III.V The Ongoing War
The ensuing Anglo-American
bombing campaign against Iraq – which in fact continues to this day – has
received little publicity. British Prime Minister Tony Blair claimed that
the U.S.-UK planes are “performing vital humanitarian tasks” over Iraq,
specifically the monitoring and protection of Iraqi civilians from Saddam’s
regime through the “no-fly zones”. [136]
Immediately after the 1991 Gulf War, the U.S. and Britain established the
“no-fly zones” in the north and south of Iraq on the pretext of protecting
the Kurds and Shi’ite Muslims living in those areas. Yet those civilians are
the very ones suffering from the air patrols. Indeed, the Pentagon had
predicted that the missile attack planned for December 1998 could result in
the killing of up to 10,000 Iraqi civilians.[137]

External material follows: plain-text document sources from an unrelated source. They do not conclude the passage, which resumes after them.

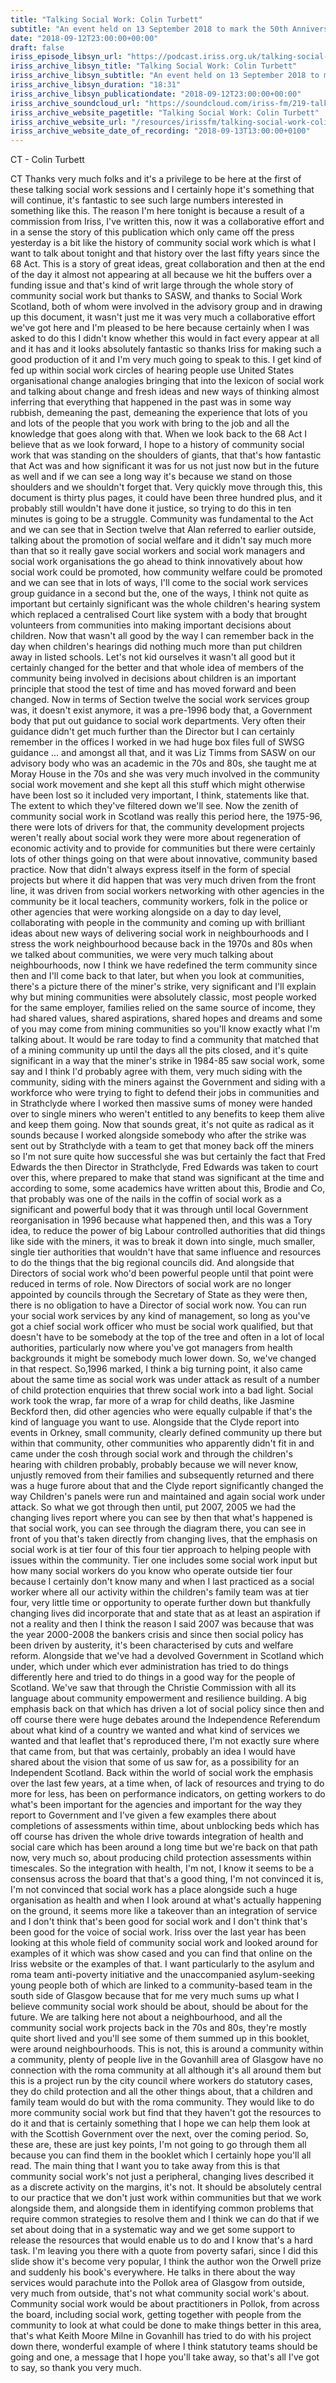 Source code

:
 ```yaml
---
title: "Talking Social Work: Colin Turbett"
subtitle: "An event held on 13 September 2018 to mark the 50th Anniversary of the Social Work (Scotland) Act 1968 – to celebrate, reflect on the journey so far and look to the future."
date: "2018-09-12T23:00:00+00:00"
draft: false
iriss_episode_libsyn_url: "https://podcast.iriss.org.uk/talking-social-work-colin-turbett-1"
iriss_archive_libsyn_title: "Talking Social Work: Colin Turbett"
iriss_archive_libsyn_subtitle: "An event held on 13 September 2018 to mark the 50th Anniversary of the Social Work (Scotland) Act 1968 – to celebrate, reflect on the journey so far and look to the future."
iriss_archive_libsyn_duration: "18:31"
iriss_archive_libsyn_publicationdate: "2018-09-12T23:00:00+00:00"
iriss_archive_soundcloud_url: "https://soundcloud.com/iriss-fm/219-talking-social-work-colin-turbett"
iriss_archive_website_pagetitle: "Talking Social Work: Colin Turbett"
iriss_archive_website_url: "/resources/irissfm/talking-social-work-colin-turbett"
iriss_archive_website_date_of_recording: "2018-09-13T13:00:00+0100"
---
```

CT - Colin Turbett

CT Thanks very much folks and it's a privilege to be here at the first of these talking social work sessions and I certainly hope it's something that will continue, it's fantastic to see such large numbers interested in something like this. The reason I'm here tonight is because a result of a commission from Iriss, I've written this, now it was a collaborative effort and in a sense the story of this publication which only came off the press yesterday is a bit like the history of community social work which is what I want to talk about tonight and that history over the last fifty years since the 68 Act. This is a story of great ideas, great collaboration and then at the end of the day it almost not appearing at all because we hit the buffers over a funding issue and that's kind of writ large through the whole story of community social work but thanks to SASW, and thanks to Social Work Scotland, both of whom were involved in the advisory group and in drawing up this document, it wasn't just me it was very much a collaborative effort we've got here and I'm pleased to be here because certainly when I was asked to do this I didn't know whether this would in fact every appear at all and it has and it looks absolutely fantastic so thanks Iriss for making such a good production of it and I'm very much going to speak to this. I get kind of fed up within social work circles of hearing people use United States organisational change analogies bringing that into the lexicon of social work and talking about change and fresh ideas and new ways of thinking almost inferring that everything that happened in the past was in some way rubbish, demeaning the past, demeaning the experience that lots of you and lots of the people that you work with bring to the job and all the knowledge that goes along with that. When we look back to the 68 Act I believe that as we look forward, I hope to a history of community social work that was standing on the shoulders of giants, that that's how fantastic that Act was and how significant it was for us not just now but in the future as well and if we can see a long way it's because we stand on those shoulders and we shouldn't forget that. Very quickly move through this, this document is thirty plus pages, it could have been three hundred plus, and it probably still wouldn't have done it justice, so trying to do this in ten minutes is going to be a struggle. Community was fundamental to the Act and we can see that in Section twelve that Alan referred to earlier outside, talking about the promotion of social welfare and it didn't say much more than that so it really gave social workers and social work managers and social work organisations the go ahead to think innovatively about how social work could be promoted, how community welfare could be promoted and we can see that in lots of ways, I'll come to the social work services group guidance in a second but the, one of the ways, I think not quite as important but certainly significant was the whole children's hearing system which replaced a centralised Court like system with a body that brought volunteers from communities into making important decisions about children. Now that wasn't all good by the way I can remember back in the day when children's hearings did nothing much more than put children away in listed schools. Let's not kid ourselves it wasn't all good but it certainly changed for the better and that whole idea of members of the community being involved in decisions about children is an important principle that stood the test of time and has moved forward and been changed. Now in terms of Section twelve the social work services group was, it doesn't exist anymore, it was a pre-1996 body that, a Government body that put out guidance to social work departments. Very often their guidance didn't get much further than the Director but I can certainly remember in the offices I worked in we had huge box files full of SWSG guidance ... and amongst all that, and it was Liz Timms from SASW on our advisory body who was an academic in the 70s and 80s, she taught me at Moray House in the 70s and she was very much involved in the community social work movement and she kept all this stuff which might otherwise have been lost so it included very important, I think, statements like that. The extent to which they've filtered down we'll see. Now the zenith of community social work in Scotland was really this period here, the 1975-96, there were lots of drivers for that, the community development projects weren't really about social work they were more about regeneration of economic activity and to provide for communities but there were certainly lots of other things going on that were about innovative, community based practice. Now that didn't always express itself in the form of special projects but where it did happen that was very much driven from the front line, it was driven from social workers networking with other agencies in the community be it local teachers, community workers, folk in the police or other agencies that were working alongside on a day to day level, collaborating with people in the community and coming up with brilliant ideas about new ways of delivering social work in neighbourhoods and I stress the work neighbourhood because back in the 1970s and 80s when we talked about communities, we were very much talking about neighbourhoods, now I think we have redefined the term community since then and I'll come back to that later, but when you look at communities, there's a picture there of the miner's strike, very significant and I'll explain why but mining communities were absolutely classic, most people worked for the same employer, families relied on the same source of income, they had shared values, shared aspirations, shared hopes and dreams and some of you may come from mining communities so you'll know exactly what I'm talking about. It would be rare today to find a community that matched that of a mining community up until the days all the pits closed, and it's quite significant in a way that the miner's strike in 1984-85 saw social work, some say and I think I'd probably agree with them, very much siding with the community, siding with the miners against the Government and siding with a workforce who were trying to fight to defend their jobs in communities and in Strathclyde where I worked then massive sums of money were handed over to single miners who weren't entitled to any benefits to keep them alive and keep them going. Now that sounds great, it's not quite as radical as it sounds because I worked alongside somebody who after the strike was sent out by Strathclyde with a team to get that money back off the miners so I'm not sure quite how successful she was but certainly the fact that Fred Edwards the then Director in Strathclyde, Fred Edwards was taken to court over this, where prepared to make that stand was significant at the time and according to some, some academics have written about this, Brodie and Co, that probably was one of the nails in the coffin of social work as a significant and powerful body that it was through until local Government reorganisation in 1996 because what happened then, and this was a Tory idea, to reduce the power of big Labour controlled authorities that did things like side with the miners, it was to break it down into single, much smaller, single tier authorities that wouldn't have that same influence and resources to do the things that the big regional councils did. And alongside that Directors of social work who'd been powerful people until that point were reduced in terms of role. Now Directors of social work are no longer appointed by councils through the Secretary of State as they were then, there is no obligation to have a Director of social work now. You can run your social work services by any kind of management, so long as you've got a chief social work officer who must be social work qualified, but that doesn't have to be somebody at the top of the tree and often in a lot of local authorities, particularly now where you've got managers from health backgrounds it might be somebody much lower down. So, we've changed in that respect. So,1996 marked, I think a big turning point, it also came about the same time as social work was under attack as result of a number of child protection enquiries that threw social work into a bad light. Social work took the wrap, far more of a wrap for child deaths, like Jasmine Beckford then, did other agencies who were equally culpable if that's the kind of language you want to use. Alongside that the Clyde report into events in Orkney, small community, clearly defined community up there but within that community, other communities who apparently didn't fit in and came under the cosh through social work and through the children's hearing with children probably, probably because we will never know, unjustly removed from their families and subsequently returned and there was a huge furore about that and the Clyde report significantly changed the way Children's panels were run and maintained and again social work under attack. So what we got through then until, put 2007, 2005 we had the changing lives report where you can see by then that what's happened is that social work, you can see through the diagram there, you can see in front of you that's taken directly from changing lives, that the emphasis on social work is at tier four of this four tier approach to helping people with issues within the community. Tier one includes some social work input but how many social workers do you know who operate outside tier four because I certainly don't know many and when I last practiced as a social worker where all our activity within the children's family team was at tier four, very little time or opportunity to operate further down but thankfully changing lives did incorporate that and state that as at least an aspiration if not a reality and then I think the reason I said 2007 was because that was the year 2000-2008 the bankers crisis and since then social policy has been driven by austerity, it's been characterised by cuts and welfare reform. Alongside that we've had a devolved Government in Scotland which under, which under which ever administration has tried to do things differently here and tried to do things in a good way for the people of Scotland. We've saw that through the Christie Commission with all its language about community empowerment and resilience building. A big emphasis back on that which has driven a lot of social policy since then and off course there were huge debates around the Independence Referendum about what kind of a country we wanted and what kind of services we wanted and that leaflet that's reproduced there, I'm not exactly sure where that came from, but that was certainly, probably an idea I would have shared about the vision that some of us saw for, as a possibility for an Independent Scotland. Back within the world of social work the emphasis over the last few years, at a time when, of lack of resources and trying to do more for less, has been on performance indicators, on getting workers to do what's been important for the agencies and important for the way they report to Government and I've given a few examples there about completions of assessments within time, about unblocking beds which has off course has driven the whole drive towards integration of health and social care which has been around a long time but we're back on that path now, very much so, about producing child protection assessments within timescales. So the integration with health, I'm not, I know it seems to be a consensus across the board that that's a good thing, I'm not convinced it is, I'm not convinced that social work has a place alongside such a huge organisation as health and when I look around at what's actually happening on the ground, it seems more like a takeover than an integration of service and I don't think that's been good for social work and I don't think that's been good for the voice of social work. Iriss over the last year has been looking at this whole field of community social work and looked around for examples of it which was show cased and you can find that online on the Iriss website or the examples of that. I want particularly to the asylum and roma team anti-poverty initiative and the unaccompanied asylum-seeking young people both of which are linked to a community-based team in the south side of Glasgow because that for me very much sums up what I believe community social work should be about, should be about for the future. We are talking here not about a neighbourhood, and all the community social work projects back in the 70s and 80s, they're mostly quite short lived and you'll see some of them summed up in this booklet, were around neighbourhoods. This is not, this is around a community within a community, plenty of people live in the Govanhill area of Glasgow have no connection with the roma community at all although it's all around them but this is a project run by the city council where workers do statutory cases, they do child protection and all the other things about, that a children and family team would do but with the roma community. They would like to do more community social work but find that they haven't got the resources to do it and that is certainly something that I hope we can help them look at with the Scottish Government over the next, over the coming period. So, these are, these are just key points, I'm not going to go through them all because you can find them in the booklet which I certainly hope you'll all read. The main thing that I want you to take away from this is that community social work's not just a peripheral, changing lives described it as a discrete activity on the margins, it's not. It should be absolutely central to our practice that we don't just work within communities but that we work alongside them, and alongside them in identifying common problems that require common strategies to resolve them and I think we can do that if we set about doing that in a systematic way and we get some support to release the resources that would enable us to do and I know that's a hard task. I'm leaving you there with a quote from poverty safari, since I did this slide show it's become very popular, I think the author won the Orwell prize and suddenly his book's everywhere. He talks in there about the way services would parachute into the Pollok area of Glasgow from outside, very much from outside, that's not what community social work's about. Community social work would be about practitioners in Pollok, from across the board, including social work, getting together with people from the community to look at what could be done to make things better in this area, that's what Keith Moore Milne in Govanhill has tried to do with his project down there, wonderful example of where I think statutory teams should be going and one, a message that I hope you'll take away, so that's all I've got to say, so thank you very much.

“During 1999, U.S and British warplanes bombed Iraq on 138 separate days,
attacking more than 450 targets and dropping more than 1,800 bombs,”
reported Cable News Network (CNN).[138]
Agence France Press (AFP)
reported the humanitarian results: “The air strikes from December 1998 to
December 1999 have left 156 dead and wounded another 371, according to an
AFP casualty toll compiled from Iraqi military statements.” [139]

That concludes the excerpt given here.